Q37. How do you evaluate a RAG system before deploying?

Build an eval dataset: 50-100 question/ground-truth pairs. Measure: context recall (did retrieval find the relevant chunks?), faithfulness (does the answer stay within context?), and answer correctness (semantic similarity to ground truth). Run as xUnit tests in CI — fail the pipeline if faithfulness drops below threshold.

Q38. How do you handle a question that has no answer in the knowledge base?

Instruct the model: "If the answer is not in the provided context, say 'I don't have information about that'". Detect insufficient retrieval: if the top retrieved chunk has similarity below 0.6, skip the LLM call entirely and return a default "I don't know" response. This prevents the model from hallucinating an answer.

Q39. What is the cost breakdown of a typical RAG query?

Embedding the query: ~$0.00002 (cheap). Retrieving top-K: ~1ms Redis/Qdrant lookup (free). LLM call with 2000 context tokens + 200 output: ~$0.005-0.05 depending on model. At scale: the LLM call dominates. Cache embeddings for repeated queries. Cache LLM responses for identical questions (exact-match cache).

Q40. What is multi-vector retrieval (ColBERT)?

ColBERT generates one embedding per token (not one per document), then computes relevance as the sum of maximum similarities between query tokens and document tokens. More accurate than single-vector retrieval for complex queries, but higher storage and compute cost. Supported in some vector stores natively.


Section 3 — Agents and Tools (Q41–Q60)

Q41. What makes something an "agent" vs a simple LLM call?

An agent runs in a loop: think → act → observe → repeat until done. It has access to tools, can take multiple steps, and can adapt based on what it observes. A simple LLM call is one-shot with no state between calls.

Q42. What is the ReAct pattern?

Reason + Act: the LLM reasons about what to do (Thought), calls a tool (Action), observes the result (Observation), then reasons again. Repeat until the task is done. The conversation history is the agent's memory within a session.

Q43. How does tool calling work in Microsoft.Extensions.AI?

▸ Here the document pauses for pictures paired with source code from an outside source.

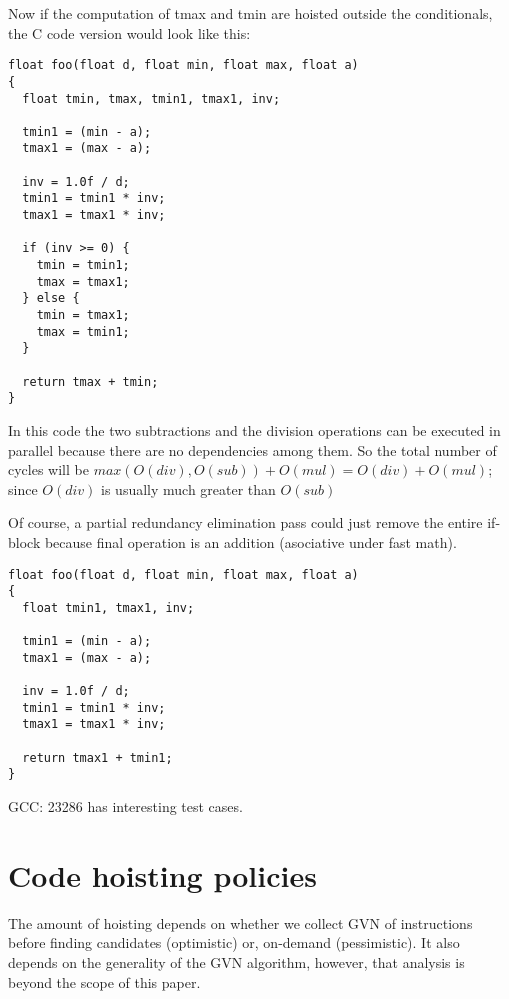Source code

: \documentclass{sig-alternate}
\begin{document}
Now if the computation of tmax and tmin are hoisted outside the
conditionals, the C code version would look like this:
\begin{verbatim}
float foo(float d, float min, float max, float a)
{
  float tmin, tmax, tmin1, tmax1, inv;

  tmin1 = (min - a);
  tmax1 = (max - a);

  inv = 1.0f / d;
  tmin1 = tmin1 * inv;
  tmax1 = tmax1 * inv;

  if (inv >= 0) {
    tmin = tmin1;
    tmax = tmax1;
  } else {
    tmin = tmax1;
    tmax = tmin1;
  }

  return tmax + tmin;
}

\end{verbatim}

In this code the two subtractions and the division operations can be executed in
parallel because there are no dependencies among them. So the total number of
cycles will be $max(O(div), O(sub)) + O(mul) = O(div) + O(mul)$; since $O(div)$ is
usually much greater than $O(sub)$ \cite{x86,aarch64}

Of course, a partial redundancy elimination pass could just remove the entire
if-block because final operation is an addition (asociative under fast math).

\begin{verbatim}
float foo(float d, float min, float max, float a)
{
  float tmin1, tmax1, inv;

  tmin1 = (min - a);
  tmax1 = (max - a);

  inv = 1.0f / d;
  tmin1 = tmin1 * inv;
  tmax1 = tmax1 * inv;

  return tmax1 + tmin1;
}
\end{verbatim}


GCC: 23286 has interesting test cases.

\section{Code hoisting policies}
The amount of hoisting depends on whether we collect GVN of instructions
before finding candidates (optimistic) or, on-demand (pessimistic). It also
depends on the generality of the GVN algorithm, however, that analysis is beyond
the scope of this paper.
\end{document}
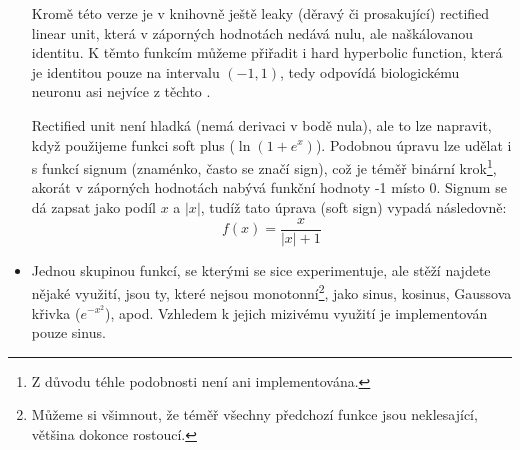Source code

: \documentclass[12pt]{report}			%
\begin{document}
\begin{itemize}
						Kromě této verze je v knihovně ještě leaky (děravý či prosakující) rectified linear unit, která v záporných hodnotách nedává nulu, ale naškálovanou identitu. K těmto funkcím můžeme přiřadit i hard hyperbolic function, která je identitou pouze na intervalu $(-1, 1)$, tedy odpovídá biologickému neuronu asi nejvíce z těchto .
						
						Rectified unit není hladká (nemá derivaci v bodě nula), ale to lze napravit, když použijeme funkci soft plus ($\ln\left(1+e^x\right)$). Podobnou úpravu lze udělat i s funkcí signum (znaménko, často se značí sign), což je téměř binární krok\footnote{Z důvodu téhle podobnosti není ani implementována.}, akorát v záporných hodnotách nabývá funkční hodnoty -1 místo 0. Signum se dá zapsat jako podíl $x$ a $|x|$, tudíž tato úprava (soft sign) vypadá následovně:
						\begin{equation} f(x) = \frac{x}{|x| + 1} \end{equation}
						
					\item Jednou skupinou funkcí, se kterými se sice experimentuje, ale stěží najdete nějaké využití, jsou ty, které nejsou monotonní\footnote{Můžeme si všimnout, že téměř všechny předchozí funkce jsou neklesající, většina dokonce rostoucí.}, jako sinus, kosinus, Gaussova křivka ($e^{-x^2}$), apod. Vzhledem k jejich mizivému využití je implementován pouze sinus.
					

\end{itemize}
\end{document}
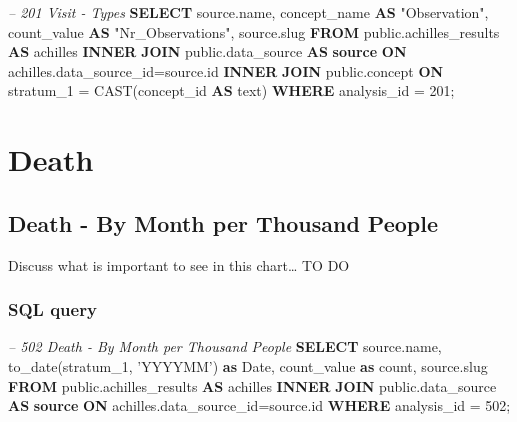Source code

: \documentclass[]{book}
\newenvironment{Shaded}{\begin{snugshade}}{\end{snugshade}}
\newcommand{\KeywordTok}[1]{\textcolor[rgb]{0.13,0.29,0.53}{\textbf{#1}}}
\newcommand{\DataTypeTok}[1]{\textcolor[rgb]{0.13,0.29,0.53}{#1}}
\newcommand{\DecValTok}[1]{\textcolor[rgb]{0.00,0.00,0.81}{#1}}
\newcommand{\StringTok}[1]{\textcolor[rgb]{0.31,0.60,0.02}{#1}}
\newcommand{\CommentTok}[1]{\textcolor[rgb]{0.56,0.35,0.01}{\textit{#1}}}
\newcommand{\OtherTok}[1]{\textcolor[rgb]{0.56,0.35,0.01}{#1}}
\newcommand{\FunctionTok}[1]{\textcolor[rgb]{0.00,0.00,0.00}{#1}}
\newcommand{\NormalTok}[1]{#1}
\begin{document}
\begin{Shaded}
\begin{Highlighting}[]
\CommentTok{-- 201  Visit - Types}
\KeywordTok{SELECT}\NormalTok{ source.name, }
\NormalTok{       concept_name }\KeywordTok{AS} \OtherTok{"Observation"}\NormalTok{, }
\NormalTok{       count_value }\KeywordTok{AS} \OtherTok{"Nr_Observations"}\NormalTok{,}
\NormalTok{       source.slug}
\KeywordTok{FROM}\NormalTok{ public.achilles_results }\KeywordTok{AS}\NormalTok{ achilles }\KeywordTok{INNER} \KeywordTok{JOIN} 
\NormalTok{    public.data_source }\KeywordTok{AS} \KeywordTok{source} \KeywordTok{ON}\NormalTok{ achilles.data_source_id=source.id}
\KeywordTok{INNER} \KeywordTok{JOIN}\NormalTok{ public.concept }\KeywordTok{ON}\NormalTok{ stratum_1 = }\FunctionTok{CAST}\NormalTok{(concept_id }\KeywordTok{AS}\NormalTok{ text)}
\KeywordTok{WHERE}\NormalTok{ analysis_id = }\DecValTok{201}\NormalTok{;}
\end{Highlighting}
\end{Shaded}

\chapter{Death}\label{death}

\section{Death - By Month per Thousand
People}\label{death---by-month-per-thousand-people}

Discuss what is important to see in this chart\ldots{} TO DO

\subsection{SQL query}\label{sql-query-14}

\begin{Shaded}
\begin{Highlighting}[]
\CommentTok{-- 502  Death - By Month per Thousand People}
\KeywordTok{SELECT}\NormalTok{ source.name,}
    \FunctionTok{to_date}\NormalTok{(stratum_1, }\StringTok{'YYYYMM'}\NormalTok{) }\KeywordTok{as} \DataTypeTok{Date}\NormalTok{,}
\NormalTok{    count_value }\KeywordTok{as} \FunctionTok{count}\NormalTok{, }
\NormalTok{    source.slug}
\KeywordTok{FROM}\NormalTok{ public.achilles_results }\KeywordTok{AS}\NormalTok{ achilles }\KeywordTok{INNER} \KeywordTok{JOIN} 
\NormalTok{    public.data_source }\KeywordTok{AS} \KeywordTok{source} \KeywordTok{ON}\NormalTok{ achilles.data_source_id=source.id}
\KeywordTok{WHERE}\NormalTok{ analysis_id = }\DecValTok{502}\NormalTok{;}
\end{Highlighting}
\end{Shaded}
\end{document}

Define C# methods with [Description] attributes. Pass them as AIFunctionFactory.Create(...) in ChatOptions.Tools. With UseFunctionInvocation() middleware: the SDK automatically detects tool call responses, invokes the C# method, and sends the result back — the loop continues until the model produces a text response.

Q44. What is AIFunctionFactory.Create?

Converts a C# delegate or method info into an AIFunction that the LLM can call. Generates the JSON schema for the function's parameters from the C# types and [Description] attributes. The model sees this schema and generates structured tool calls matching the schema.

Q45. How do you prevent an agent from looping forever?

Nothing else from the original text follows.